====== SUPPLIED MATERIAL

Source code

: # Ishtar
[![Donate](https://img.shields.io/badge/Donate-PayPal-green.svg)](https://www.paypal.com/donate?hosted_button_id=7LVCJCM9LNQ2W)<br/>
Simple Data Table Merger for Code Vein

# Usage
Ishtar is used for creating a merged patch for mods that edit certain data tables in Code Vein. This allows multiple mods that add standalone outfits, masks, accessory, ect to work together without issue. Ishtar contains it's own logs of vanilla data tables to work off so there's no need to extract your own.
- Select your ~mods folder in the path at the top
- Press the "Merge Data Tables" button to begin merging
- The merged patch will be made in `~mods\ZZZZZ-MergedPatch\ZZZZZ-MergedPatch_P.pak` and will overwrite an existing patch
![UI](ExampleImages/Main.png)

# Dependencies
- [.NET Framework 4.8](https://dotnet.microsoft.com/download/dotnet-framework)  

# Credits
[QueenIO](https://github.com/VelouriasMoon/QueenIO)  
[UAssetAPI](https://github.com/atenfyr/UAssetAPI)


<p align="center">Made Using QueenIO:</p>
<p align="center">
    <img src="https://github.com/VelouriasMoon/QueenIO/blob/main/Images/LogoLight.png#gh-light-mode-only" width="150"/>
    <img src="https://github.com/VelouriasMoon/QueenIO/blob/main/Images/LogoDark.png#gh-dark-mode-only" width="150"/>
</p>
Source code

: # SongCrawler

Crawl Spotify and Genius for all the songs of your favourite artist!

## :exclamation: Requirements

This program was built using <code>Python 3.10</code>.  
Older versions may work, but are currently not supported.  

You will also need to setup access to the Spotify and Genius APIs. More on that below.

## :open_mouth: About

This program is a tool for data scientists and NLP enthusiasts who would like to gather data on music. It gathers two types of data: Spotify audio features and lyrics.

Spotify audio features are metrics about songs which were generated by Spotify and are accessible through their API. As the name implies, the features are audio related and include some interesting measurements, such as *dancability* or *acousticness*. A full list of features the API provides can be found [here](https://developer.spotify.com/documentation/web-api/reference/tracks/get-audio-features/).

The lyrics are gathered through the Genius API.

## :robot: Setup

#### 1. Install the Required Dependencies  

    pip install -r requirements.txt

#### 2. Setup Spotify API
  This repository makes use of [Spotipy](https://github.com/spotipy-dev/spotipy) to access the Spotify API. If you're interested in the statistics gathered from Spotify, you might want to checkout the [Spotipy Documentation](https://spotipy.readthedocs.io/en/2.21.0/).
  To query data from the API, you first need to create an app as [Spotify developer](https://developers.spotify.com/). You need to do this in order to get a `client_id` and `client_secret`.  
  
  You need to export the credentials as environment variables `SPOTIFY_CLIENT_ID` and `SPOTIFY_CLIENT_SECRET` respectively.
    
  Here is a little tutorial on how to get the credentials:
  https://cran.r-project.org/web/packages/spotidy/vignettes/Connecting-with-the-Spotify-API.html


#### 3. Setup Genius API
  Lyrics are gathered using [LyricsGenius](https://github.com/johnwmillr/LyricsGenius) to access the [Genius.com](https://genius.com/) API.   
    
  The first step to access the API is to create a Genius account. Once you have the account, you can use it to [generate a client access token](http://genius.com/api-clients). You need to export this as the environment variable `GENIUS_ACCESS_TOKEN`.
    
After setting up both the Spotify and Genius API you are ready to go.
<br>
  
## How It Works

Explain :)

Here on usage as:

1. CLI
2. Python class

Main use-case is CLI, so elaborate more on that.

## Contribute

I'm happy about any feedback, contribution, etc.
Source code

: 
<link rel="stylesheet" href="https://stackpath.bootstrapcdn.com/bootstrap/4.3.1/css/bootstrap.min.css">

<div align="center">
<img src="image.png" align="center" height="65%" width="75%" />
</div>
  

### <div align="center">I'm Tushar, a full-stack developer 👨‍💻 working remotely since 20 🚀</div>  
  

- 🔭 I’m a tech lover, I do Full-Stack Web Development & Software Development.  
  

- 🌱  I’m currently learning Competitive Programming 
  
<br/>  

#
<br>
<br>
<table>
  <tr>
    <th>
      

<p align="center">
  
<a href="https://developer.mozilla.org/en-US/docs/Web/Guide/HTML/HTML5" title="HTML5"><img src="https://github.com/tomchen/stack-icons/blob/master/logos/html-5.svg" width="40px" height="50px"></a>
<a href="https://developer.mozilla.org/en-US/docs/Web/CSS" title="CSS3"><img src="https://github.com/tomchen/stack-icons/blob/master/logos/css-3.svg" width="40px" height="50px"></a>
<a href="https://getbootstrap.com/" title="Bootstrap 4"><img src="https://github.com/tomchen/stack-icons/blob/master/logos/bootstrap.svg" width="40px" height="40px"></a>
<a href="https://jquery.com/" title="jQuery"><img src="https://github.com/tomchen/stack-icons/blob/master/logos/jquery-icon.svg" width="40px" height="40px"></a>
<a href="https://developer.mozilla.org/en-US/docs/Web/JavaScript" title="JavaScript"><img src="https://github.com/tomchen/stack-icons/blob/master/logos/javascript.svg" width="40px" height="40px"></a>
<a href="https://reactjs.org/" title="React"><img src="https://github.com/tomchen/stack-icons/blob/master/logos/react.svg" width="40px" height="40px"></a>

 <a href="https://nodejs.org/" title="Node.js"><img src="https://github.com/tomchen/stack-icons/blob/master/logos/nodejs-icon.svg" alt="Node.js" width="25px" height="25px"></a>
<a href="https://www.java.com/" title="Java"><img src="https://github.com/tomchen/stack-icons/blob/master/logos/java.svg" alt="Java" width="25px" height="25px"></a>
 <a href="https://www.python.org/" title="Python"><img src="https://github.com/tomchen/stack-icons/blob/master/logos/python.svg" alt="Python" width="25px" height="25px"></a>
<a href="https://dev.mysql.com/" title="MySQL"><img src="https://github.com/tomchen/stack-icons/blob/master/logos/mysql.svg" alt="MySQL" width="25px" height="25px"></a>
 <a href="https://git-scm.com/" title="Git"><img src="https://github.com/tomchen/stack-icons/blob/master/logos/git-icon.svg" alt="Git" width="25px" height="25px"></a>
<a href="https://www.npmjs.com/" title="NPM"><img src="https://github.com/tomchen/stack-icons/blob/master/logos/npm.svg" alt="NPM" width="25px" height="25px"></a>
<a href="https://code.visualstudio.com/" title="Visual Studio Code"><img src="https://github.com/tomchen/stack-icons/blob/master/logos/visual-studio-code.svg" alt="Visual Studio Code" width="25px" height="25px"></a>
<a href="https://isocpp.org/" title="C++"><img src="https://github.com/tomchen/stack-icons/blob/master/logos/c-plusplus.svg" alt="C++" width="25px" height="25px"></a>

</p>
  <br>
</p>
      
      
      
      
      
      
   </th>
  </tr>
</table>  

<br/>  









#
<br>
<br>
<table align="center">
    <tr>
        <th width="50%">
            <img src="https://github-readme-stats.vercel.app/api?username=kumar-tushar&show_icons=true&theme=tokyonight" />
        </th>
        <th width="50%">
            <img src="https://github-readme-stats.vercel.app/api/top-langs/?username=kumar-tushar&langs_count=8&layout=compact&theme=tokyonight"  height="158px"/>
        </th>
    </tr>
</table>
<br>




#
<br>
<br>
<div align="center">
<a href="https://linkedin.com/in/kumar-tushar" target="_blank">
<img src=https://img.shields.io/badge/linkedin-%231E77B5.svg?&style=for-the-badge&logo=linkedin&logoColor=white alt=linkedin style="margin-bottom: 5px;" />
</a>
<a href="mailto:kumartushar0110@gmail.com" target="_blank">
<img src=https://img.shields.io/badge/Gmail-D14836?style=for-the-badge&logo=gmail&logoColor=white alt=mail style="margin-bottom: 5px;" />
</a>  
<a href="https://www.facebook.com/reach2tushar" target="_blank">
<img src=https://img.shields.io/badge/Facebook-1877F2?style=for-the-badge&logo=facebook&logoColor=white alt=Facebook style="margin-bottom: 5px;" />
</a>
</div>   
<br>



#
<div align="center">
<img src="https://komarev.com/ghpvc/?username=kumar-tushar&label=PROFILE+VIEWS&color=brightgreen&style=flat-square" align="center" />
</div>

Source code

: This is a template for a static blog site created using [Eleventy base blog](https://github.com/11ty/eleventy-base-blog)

============

In the data above, how many lines hold the string "bottom"? Give the number by itself.

OUTPUT FOR THIS TASK
3